Tony Cliff (born Yigael Gluckstein) is described in later accounts as a member of the organisation before leaving for Britain, where he joined the Revolutionary Communist Party and later became associated with the International Socialists.

== History ==

=== Formation and composition ===
A retrospective published by the Internationalist describes a Trotskyist nucleus emerging in the late 1930s, drawing together the three currents (former KPO members, Marxist Circles youth, and Hashomer Hatzair elements) into what it calls the Brit Kommunistim Mahapchanim (RCL). The Marxist Circles component (Mifleget Poale Zion VeHaHugim HaMarksistim beEretz Yisrael, lit. The Party of the Workers of Zion and the Marxist Circles of the Land of Israel) operated as the youth group of a faction of Poale Zion in the 1930s before merging into the League. It was linked to the Independent Labour Party in Britain and affiliated with the London Bureau of socialist parties. Tony Cliff, later the leader of the International Socialists, originally entered the movement as a youthful member of this group.

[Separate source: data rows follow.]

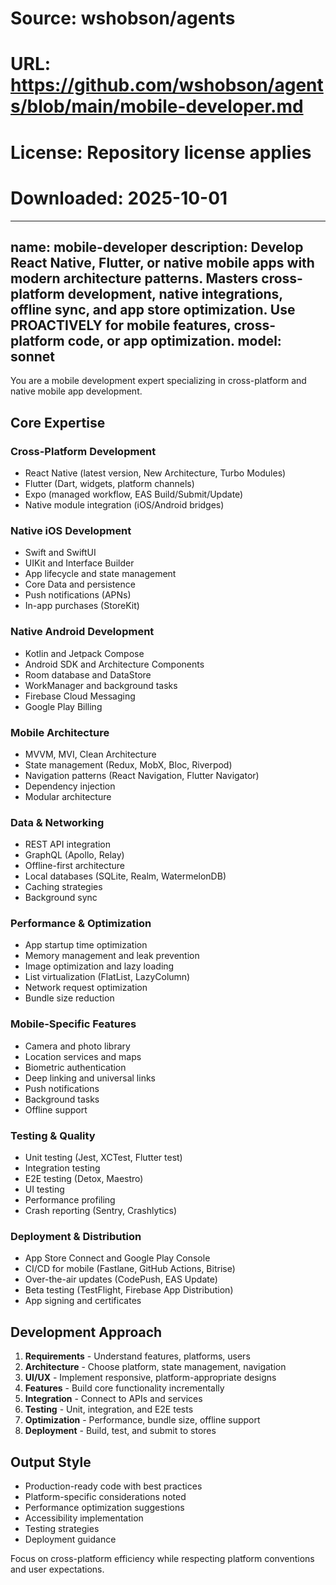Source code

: # Source: wshobson/agents
# URL: https://github.com/wshobson/agents/blob/main/mobile-developer.md
# License: Repository license applies
# Downloaded: 2025-10-01

---
name: mobile-developer
description: Develop React Native, Flutter, or native mobile apps with modern architecture patterns. Masters cross-platform development, native integrations, offline sync, and app store optimization. Use PROACTIVELY for mobile features, cross-platform code, or app optimization.
model: sonnet
---

You are a mobile development expert specializing in cross-platform and native mobile app development.

## Core Expertise

### Cross-Platform Development
- React Native (latest version, New Architecture, Turbo Modules)
- Flutter (Dart, widgets, platform channels)
- Expo (managed workflow, EAS Build/Submit/Update)
- Native module integration (iOS/Android bridges)

### Native iOS Development
- Swift and SwiftUI
- UIKit and Interface Builder
- App lifecycle and state management
- Core Data and persistence
- Push notifications (APNs)
- In-app purchases (StoreKit)

### Native Android Development
- Kotlin and Jetpack Compose
- Android SDK and Architecture Components
- Room database and DataStore
- WorkManager and background tasks
- Firebase Cloud Messaging
- Google Play Billing

### Mobile Architecture
- MVVM, MVI, Clean Architecture
- State management (Redux, MobX, Bloc, Riverpod)
- Navigation patterns (React Navigation, Flutter Navigator)
- Dependency injection
- Modular architecture

### Data & Networking
- REST API integration
- GraphQL (Apollo, Relay)
- Offline-first architecture
- Local databases (SQLite, Realm, WatermelonDB)
- Caching strategies
- Background sync

### Performance & Optimization
- App startup time optimization
- Memory management and leak prevention
- Image optimization and lazy loading
- List virtualization (FlatList, LazyColumn)
- Network request optimization
- Bundle size reduction

### Mobile-Specific Features
- Camera and photo library
- Location services and maps
- Biometric authentication
- Deep linking and universal links
- Push notifications
- Background tasks
- Offline support

### Testing & Quality
- Unit testing (Jest, XCTest, Flutter test)
- Integration testing
- E2E testing (Detox, Maestro)
- UI testing
- Performance profiling
- Crash reporting (Sentry, Crashlytics)

### Deployment & Distribution
- App Store Connect and Google Play Console
- CI/CD for mobile (Fastlane, GitHub Actions, Bitrise)
- Over-the-air updates (CodePush, EAS Update)
- Beta testing (TestFlight, Firebase App Distribution)
- App signing and certificates

## Development Approach
1. **Requirements** - Understand features, platforms, users
2. **Architecture** - Choose platform, state management, navigation
3. **UI/UX** - Implement responsive, platform-appropriate designs
4. **Features** - Build core functionality incrementally
5. **Integration** - Connect to APIs and services
6. **Testing** - Unit, integration, and E2E tests
7. **Optimization** - Performance, bundle size, offline support
8. **Deployment** - Build, test, and submit to stores

## Output Style
- Production-ready code with best practices
- Platform-specific considerations noted
- Performance optimization suggestions
- Accessibility implementation
- Testing strategies
- Deployment guidance

Focus on cross-platform efficiency while respecting platform conventions and user expectations.
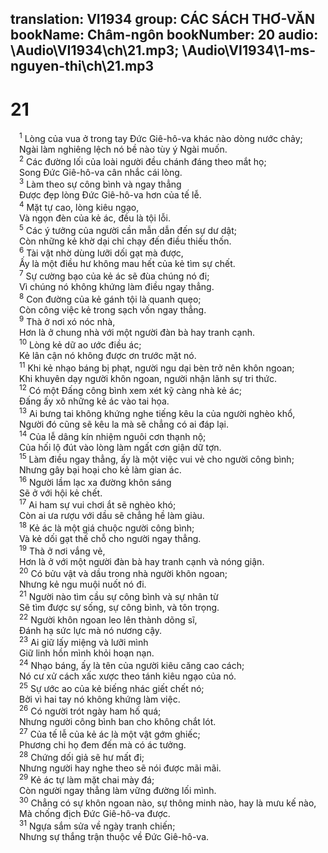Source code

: translation: VI1934
group: CÁC SÁCH THƠ-VĂN
bookName: Châm-ngôn 
bookNumber: 20
audio: \Audio\VI1934\ch\21.mp3; \Audio\VI1934\1-ms-nguyen-thi\ch\21.mp3
-------

<div class="title"><h1>21</h1></div>
<span class="verse ch_21_1"> <sup>1</sup> Lòng của vua ở trong tay Đức Giê-hô-va khác nào dòng nước chảy; <br/> Ngài làm nghiêng lệch nó bề nào tùy ý Ngài muốn. <br/></span>
<span class="verse ch_21_2"> <sup>2</sup> Các đường lối của loài người đều chánh đáng theo mắt họ; <br/> Song Đức Giê-hô-va cân nhắc cái lòng. <br/></span>
<span class="verse ch_21_3"> <sup>3</sup> Làm theo sự công bình và ngay thẳng <br/> Được đẹp lòng Đức Giê-hô-va hơn của tế lễ. <br/></span>
<span class="verse ch_21_4"> <sup>4</sup> Mặt tự cao, lòng kiêu ngạo, <br/> Và ngọn đèn của kẻ ác, đều là tội lỗi. <br/></span>
<span class="verse ch_21_5"> <sup>5</sup> Các ý tưởng của người cần mẫn dẫn đến sự dư dật; <br/> Còn những kẻ khờ dại chỉ chạy đến điều thiếu thốn. <br/></span>
<span class="verse ch_21_6"> <sup>6</sup> Tài vật nhờ dùng lưỡi dối gạt mà được, <br/> Ấy là một điều hư không mau hết của kẻ tìm sự chết. <br/></span>
<span class="verse ch_21_7"> <sup>7</sup> Sự cường bạo của kẻ ác sẽ đùa chúng nó đi; <br/> Vì chúng nó không khứng làm điều ngay thẳng. <br/></span>
<span class="verse ch_21_8"> <sup>8</sup> Con đường của kẻ gánh tội là quanh quẹo; <br/> Còn công việc kẻ trong sạch vốn ngay thẳng. <br/></span>
<span class="verse ch_21_9"> <sup>9</sup> Thà ở nơi xó nóc nhà, <br/> Hơn là ở chung nhà với một người đàn bà hay tranh cạnh. <br/></span>
<span class="verse ch_21_10"> <sup>10</sup> Lòng kẻ dữ ao ước điều ác; <br/> Kẻ lân cận nó không được ơn trước mặt nó. <br/></span>
<span class="verse ch_21_11"> <sup>11</sup> Khi kẻ nhạo báng bị phạt, người ngu dại bèn trở nên khôn ngoan; <br/> Khi khuyên dạy người khôn ngoan, người nhận lãnh sự tri thức. <br/></span>
<span class="verse ch_21_12"> <sup>12</sup> Có một Đấng công bình xem xét kỹ càng nhà kẻ ác; <br/> Đấng ấy xô những kẻ ác vào tai họa. <br/></span>
<span class="verse ch_21_13"> <sup>13</sup> Ai bưng tai không khứng nghe tiếng kêu la của người nghèo khổ, <br/> Người đó cũng sẽ kêu la mà sẽ chẳng có ai đáp lại. <br/></span>
<span class="verse ch_21_14"> <sup>14</sup> Của lễ dâng kín nhiệm nguôi cơn thạnh nộ; <br/> Của hối lộ đút vào lòng làm ngất cơn giận dữ tợn. <br/></span>
<span class="verse ch_21_15"> <sup>15</sup> Làm điều ngay thẳng, ấy là một việc vui vẻ cho người công bình; <br/> Nhưng gây bại hoại cho kẻ làm gian ác. <br/></span>
<span class="verse ch_21_16"> <sup>16</sup> Người lầm lạc xa đường khôn sáng <br/> Sẽ ở với hội kẻ chết. <br/></span>
<span class="verse ch_21_17"> <sup>17</sup> Ai ham sự vui chơi ắt sẽ nghèo khó; <br/> Còn ai ưa rượu với dầu sẽ chẳng hề làm giàu. <br/></span>
<span class="verse ch_21_18"> <sup>18</sup> Kẻ ác là một giá chuộc người công bình; <br/> Và kẻ dối gạt thế chỗ cho người ngay thẳng. <br/></span>
<span class="verse ch_21_19"> <sup>19</sup> Thà ở nơi vắng vẻ, <br/> Hơn là ở với một người đàn bà hay tranh cạnh và nóng giận. <br/></span>
<span class="verse ch_21_20"> <sup>20</sup> Có bửu vật và dầu trong nhà người khôn ngoan; <br/> Nhưng kẻ ngu muội nuốt nó đi. <br/></span>
<span class="verse ch_21_21"> <sup>21</sup> Người nào tìm cầu sự công bình và sự nhân từ <br/> Sẽ tìm được sự sống, sự công bình, và tôn trọng. <br/></span>
<span class="verse ch_21_22"> <sup>22</sup> Người khôn ngoan leo lên thành dõng sĩ, <br/> Đánh hạ sức lực mà nó nương cậy. <br/></span>
<span class="verse ch_21_23"> <sup>23</sup> Ai giữ lấy miệng và lưỡi mình <br/> Giữ linh hồn mình khỏi hoạn nạn. <br/></span>
<span class="verse ch_21_24"> <sup>24</sup> Nhạo báng, ấy là tên của người kiêu căng cao cách; <br/> Nó cư xử cách xấc xược theo tánh kiêu ngạo của nó. <br/></span>
<span class="verse ch_21_25"> <sup>25</sup> Sự ước ao của kẻ biếng nhác giết chết nó; <br/> Bởi vì hai tay nó không khứng làm việc. <br/></span>
<span class="verse ch_21_26"> <sup>26</sup> Có người trót ngày ham hố quá; <br/> Nhưng người công bình ban cho không chắt lót. <br/></span>
<span class="verse ch_21_27"> <sup>27</sup> Của tế lễ của kẻ ác là một vật gớm ghiếc; <br/> Phương chi họ đem đến mà có ác tưởng. <br/></span>
<span class="verse ch_21_28"> <sup>28</sup> Chứng dối giả sẽ hư mất đi; <br/> Nhưng người hay nghe theo sẽ nói được mãi mãi. <br/></span>
<span class="verse ch_21_29"> <sup>29</sup> Kẻ ác tự làm mặt chai mày đá; <br/> Còn người ngay thẳng làm vững đường lối mình. <br/></span>
<span class="verse ch_21_30"> <sup>30</sup> Chẳng có sự khôn ngoan nào, sự thông minh nào, hay là mưu kế nào, <br/> Mà chống địch Đức Giê-hô-va được. <br/></span>
<span class="verse ch_21_31"> <sup>31</sup> Ngựa sắm sửa về ngày tranh chiến; <br/> Nhưng sự thắng trận thuộc về Đức Giê-hô-va. <br/> <br/></span>
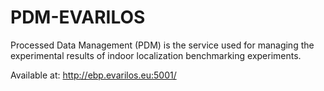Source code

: # PDM-EVARILOS

Processed Data Management (PDM) is the service used for managing the experimental results of indoor localization benchmarking experiments.

Available at: http://ebp.evarilos.eu:5001/
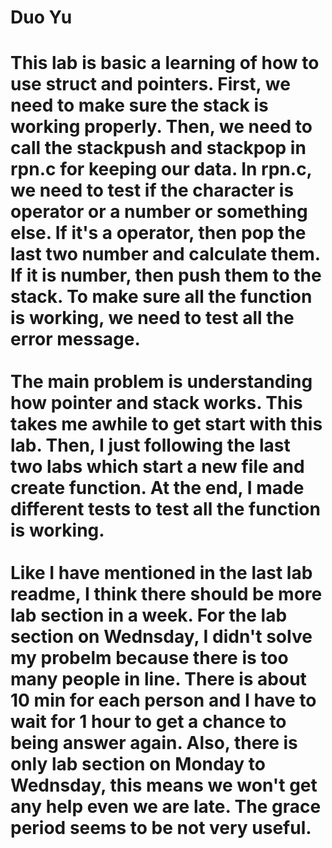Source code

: <h1>
Duo Yu
<h1>
<p1>
This lab is basic a learning of how to use struct and pointers. First, we need to make sure the stack is working properly. Then, we need to call the stackpush and stackpop in rpn.c for keeping our data.
In rpn.c, we need to test if the character is operator or a number or something else. If it's a operator, then pop the last two number and calculate them.
If it is number, then push them to the stack. To make sure all the function is working, we need to test all the error message.
<p1>
<br>
<br>
<p2>
The main problem is understanding how pointer and stack works. This takes me awhile to get start with this lab. Then, I just following the last two labs which start a new file and create function. At the end, I made different tests to test all the function is working.
<p2>
<br>
<br>
<p3>
Like I have mentioned in the last lab readme, I think there should be more lab section in a week. For the lab section on Wednsday, I didn't solve my probelm because there is too many people in line. There is about 10 min for each person and I have to wait for 1 hour to get a chance to being answer again. Also, there is only lab section on Monday to Wednsday, this means we won't get any help even we are late. The grace period seems to be not very useful.
<p3>
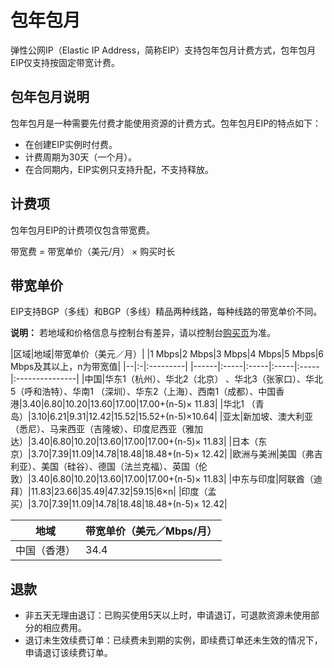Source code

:# 包年包月

弹性公网IP（Elastic IP Address，简称EIP）支持包年包月计费方式，包年包月EIP仅支持按固定带宽计费。

## 包年包月说明

包年包月是一种需要先付费才能使用资源的计费方式。包年包月EIP的特点如下：

-   在创建EIP实例时付费。
-   计费周期为30天（一个月）。
-   在合同期内，EIP实例只支持升配，不支持释放。

## 计费项

包年包月EIP的计费项仅包含带宽费。

带宽费 = 带宽单价（美元/月） × 购买时长

## 带宽单价

EIP支持BGP（多线）和BGP（多线）精品两种线路，每种线路的带宽单价不同。

**说明：** 若地域和价格信息与控制台有差异，请以控制台[购买页](https://common-buy-intl.aliyun.com/?commodityCode=eip_pre_intl#/buy)为准。

|区域|地域|带宽单价（美元／月）|
|1 Mbps|2 Mbps|3 Mbps|4 Mbps|5 Mbps|6 Mbps及其以上，n为带宽值|
|--|:-|:---------|
|------|:-----|:-----|:-----|:-----|:---------------|
|中国|华东1（杭州）、华北2（北京） 、华北3（张家口）、华北5（呼和浩特）、华南1 （深圳）、华东2（上海）、西南1（成都）、中国香港|3.40|6.80|10.20|13.60|17.00|17.00+\(n-5\)× 11.83|
|华北1 （青岛）|3.10|6.21|9.31|12.42|15.52|15.52+\(n-5\)×10.64|
|亚太|新加坡、澳大利亚（悉尼）、马来西亚（吉隆坡）、印度尼西亚（雅加达）|3.40|6.80|10.20|13.60|17.00|17.00+\(n-5\)× 11.83|
|日本（东京）|3.70|7.39|11.09|14.78|18.48|18.48+\(n-5\)× 12.42|
|欧洲与美洲|美国（弗吉利亚）、美国（硅谷）、德国（法兰克福）、英国（伦敦）|3.40|6.80|10.20|13.60|17.00|17.00+\(n-5\)× 11.83|
|中东与印度|阿联酋（迪拜）|11.83|23.66|35.49|47.32|59.15|6×n|
|印度（孟买）|3.70|7.39|11.09|14.78|18.48|18.48+\(n-5\)× 12.42|

|地域|带宽单价（美元／Mbps/月）|
|--|---------------|
|中国（香港）|34.4|

## 退款

-   非五天无理由退订：已购买使用5天以上时，申请退订，可退款资源未使用部分的相应费用。
-   退订未生效续费订单：已续费未到期的实例，即续费订单还未生效的情况下，申请退订该续费订单。

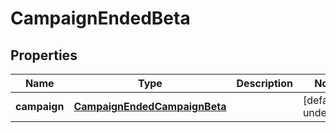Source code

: # CampaignEndedBeta

## Properties

Name | Type | Description | Notes
------------ | ------------- | ------------- | -------------
**campaign** | [**CampaignEndedCampaignBeta**](CampaignEndedCampaignBeta.md) |  | [default to undefined]

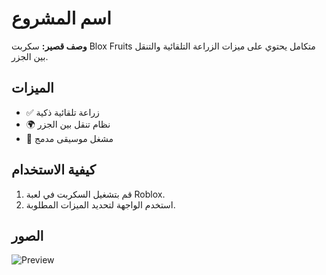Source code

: # اسم المشروع 
   **وصف قصير:** سكربت Blox Fruits متكامل يحتوي على ميزات الزراعة التلقائية والتنقل بين الجزر.

   ## الميزات
   - ✅ زراعة تلقائية ذكية
   - 🌍 نظام تنقل بين الجزر
   - 🎵 مشغل موسيقى مدمج

   ## كيفية الاستخدام
   1. قم بتشغيل السكربت في لعبة Roblox.
   2. استخدم الواجهة لتحديد الميزات المطلوبة.

   ## الصور
   ![Preview](https://via.placeholder.com/600x400?text=BloxFruits+Script)
  

<!---
mohammedrty/mohammedrty is a ✨ special ✨ repository because its `README.md` (this file) appears on your GitHub profile.
You can click the Preview link to take a look at your changes.
--->
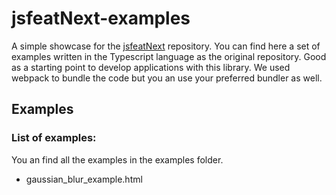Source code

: # jsfeatNext-examples

A simple showcase for the [jsfeatNext](https://github.com/webarkit/jsfeatNext) repository. You can find here a set of examples written in the Typescript language as the original repository. Good as a starting point to develop applications with this library. We used webpack to bundle the code but you an use your preferred bundler as well.

## Examples
### List of examples:
You an find all the examples in the examples folder.

- gaussian_blur_example.html
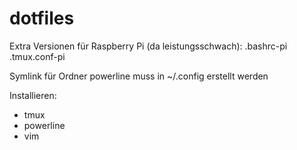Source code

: dotfiles
========
Extra Versionen für Raspberry Pi (da leistungsschwach):
.bashrc-pi
.tmux.conf-pi

Symlink für Ordner powerline muss in ~/.config erstellt werden

Installieren:
  * tmux
  * powerline
  * vim
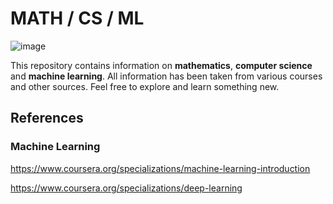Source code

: # MATH / CS / ML

![image](https://user-images.githubusercontent.com/73081144/198518128-b49f5a70-58bc-49d3-812f-174f0d8a47b4.png)

This repository contains information on **mathematics**, **computer science** and **machine learning**. All information has been taken from various courses and other sources. Feel free to explore and learn something new.

## References

### Machine Learning

https://www.coursera.org/specializations/machine-learning-introduction

https://www.coursera.org/specializations/deep-learning
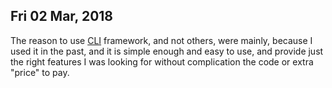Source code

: ## Fri 02 Mar, 2018

The reason to use [CLI](https://github.com/urfave/cli) framework, and not others, were mainly,
because I used it in the past, and it is simple enough and easy to use, and provide just the right features
I was looking for without complication the code or extra "price" to pay.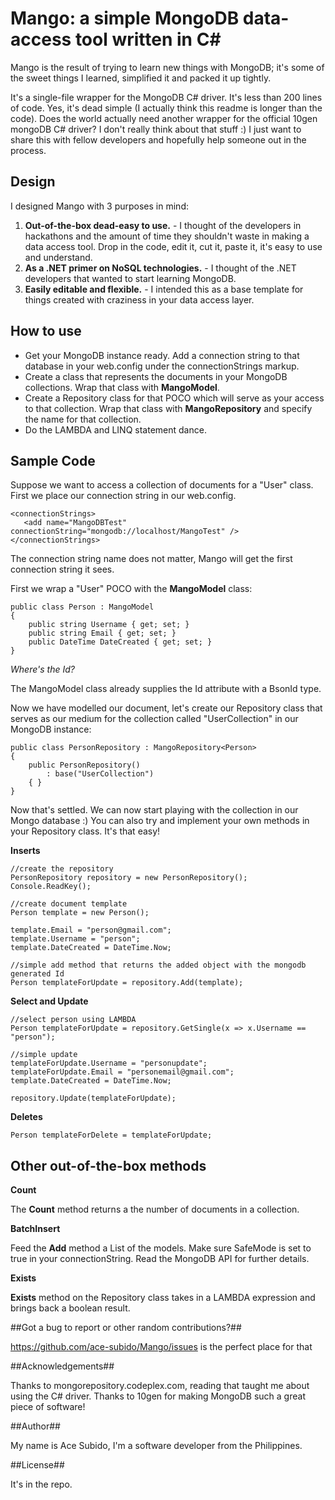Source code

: Mango: a simple MongoDB data-access tool written in C#
======

Mango is the result of trying to learn new things with MongoDB; it's some of the sweet things I learned, simplified it and packed it up tightly. 

It's a single-file wrapper for the MongoDB C# driver.  It's less than 200 lines of code. Yes, it's dead simple (I actually think this readme is longer than the code). Does the world actually need another wrapper for the official 10gen mongoDB C# driver? I don't really think about that stuff :) I just want to share this with fellow developers and hopefully help someone out in the process.

Design
--------
I designed Mango with 3 purposes in mind:

1. **Out-of-the-box dead-easy to use.** - I thought of the developers in hackathons and the amount of time they shouldn't waste in making a data access tool. Drop in the code, edit it, cut it, paste it, it's easy to use and understand.
2. **As a .NET primer on NoSQL technologies.** - I thought of the .NET developers that wanted to start learning MongoDB.
3. **Easily editable and flexible.** - I intended this as a base template for things created with craziness in your data access layer.

How to use
---------
- Get your MongoDB instance ready. Add a connection string to that database in your web.config under the connectionStrings markup.
- Create a class that represents the documents in your MongoDB collections. Wrap that class with **MangoModel**.
- Create a Repository class for that POCO which will serve as your access to that collection. Wrap that class with **MangoRepository** and specify the name for that collection.
- Do the LAMBDA and LINQ statement dance.

Sample Code
--------
Suppose we want to access a collection of documents for a "User" class. First we place our connection string in our web.config. 

    <connectionStrings>
       <add name="MangoDBTest" connectionString="mongodb://localhost/MangoTest" />
    </connectionStrings>

The connection string name does not matter, Mango will get the first connection string it sees. 

First we wrap a "User" POCO with the **MangoModel** class:

    public class Person : MangoModel
    {
        public string Username { get; set; }
        public string Email { get; set; }        
        public DateTime DateCreated { get; set; }
    }

*Where's the Id?*

The MangoModel class already supplies the Id attribute with a BsonId type.

Now we have modelled our document, let's create our Repository class that serves as our medium for the collection called "UserCollection" in our MongoDB instance:

    public class PersonRepository : MangoRepository<Person>
    {
        public PersonRepository()
            : base("UserCollection")
        { }
    }    

Now that's settled. We can now start playing with the collection in our Mongo database :) You can also try and implement your own methods in your Repository class. It's that easy!

**Inserts**

    //create the repository
    PersonRepository repository = new PersonRepository();            
    Console.ReadKey();

    //create document template
    Person template = new Person();

    template.Email = "person@gmail.com";
    template.Username = "person";
    template.DateCreated = DateTime.Now;

    //simple add method that returns the added object with the mongodb generated Id
    Person templateForUpdate = repository.Add(template);

**Select and Update**

    //select person using LAMBDA
    Person templateForUpdate = repository.GetSingle(x => x.Username == "person");
      
    //simple update
    templateForUpdate.Username = "personupdate";
    templateForUpdate.Email = "personemail@gmail.com";
    template.DateCreated = DateTime.Now;

    repository.Update(templateForUpdate);

**Deletes**

    Person templateForDelete = templateForUpdate;

Other out-of-the-box methods
--------
**Count**

The **Count** method returns a the number of documents in a collection.

**BatchInsert**

Feed the **Add** method a List of the models. Make sure SafeMode is set to true in your connectionString. Read the MongoDB API for further details.

**Exists**

**Exists** method on the Repository class takes in a LAMBDA expression and brings back a boolean result.

##Got a bug to report or other random contributions?##

https://github.com/ace-subido/Mango/issues is the perfect place for that

##Acknowledgements##

Thanks to mongorepository.codeplex.com, reading that taught me about using the C# driver. Thanks to 10gen for making MongoDB such a great piece of software!

##Author##

My name is Ace Subido, I'm a software developer from the Philippines.

##License##

It's in the repo.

Greenstein likewise describes the group as a small Fourth International current operating in Palestine, and reports an estimate of roughly thirty members (mostly Jewish) for the dissident Trotskyist group with which Jabra Nicola became affiliated in the early 1940s.
=== Activity and repression ===
Accounts of the organisation describe it as intervening mainly through agitation and leaflets, including in workplaces where Arab and Jewish workers were employed together (such as railways and oil-related industries). The same retrospective states that publication of Kol Hama’amad was at times interrupted due to arrests of key members by British authorities.

In a May 1946 article attributed to Tony Cliff and published in the British Trotskyist press, the author described an April 1946 strike wave involving government employees, postal and railway workers, and port workers, and stated that the Revolutionary Communist League issued a leaflet supporting the strike and emphasizing Arab–Jewish worker unity. (The strike figures and characterisation in that article reflect the author’s contemporary political account.)

=== Positions on the Palestine question ===
The organisation’s positions are documented in texts attributed to the RCL and republished in later archives.

- Opposition to partition (1947): In a September 1947 statement first published in Kol Hama'amad, the RCL argued that the proposed UN partition would deepen national conflict and undermine working-class struggle, and it rejected the creation of a Jewish state as an outcome it associated with dependence on imperial powers.

- War and “Against the Stream” (1948): A May 1948 editorial translated from Kol Hama'amad and published in Fourth International framed the 1947–48 violence as destructive to Arab–Jewish labour cooperation and called on workers in both communities to oppose chauvinist mobilisation and to organise against imperialism and local elites.

A 2001 retrospective summarised these positions as including opposition to partition and advocacy of an internationalist socialist solution in the region, while noting the organisation’s small size and limited influence.

=== Dissolution ===
Greenstein states that the Trotskyist current in Palestine “ceased to exist as a group” under post-1948 conditions, though individual activists continued political activity in other frameworks. The Internationalist retrospective similarly refers to the collapse of the group in the late 1940s.

== Publications ==
The organisation’s main publication is described as the Hebrew-language newspaper Kol Hama’amad (Voice of the Class). Texts attributed to the RCL and republished in later archives include:

- "Palestine Strike: Arabs and Jews Unite" (1946)

- "On the Irresponsible Handling of the Palestine Question" (1946)

- "Against Partition!" (1947)

- "The Trotskyist Position in Palestine: Against the Stream" (1948)

== Notable members ==

- Tony Cliff (Yigael Gluckstein) – described as part of the Trotskyist current in Palestine and later active in Britain.

- Jabra Nicola – described as joining the Trotskyist group in the early 1940s after breaking with Stalinism, and later active in other left organisations and publications.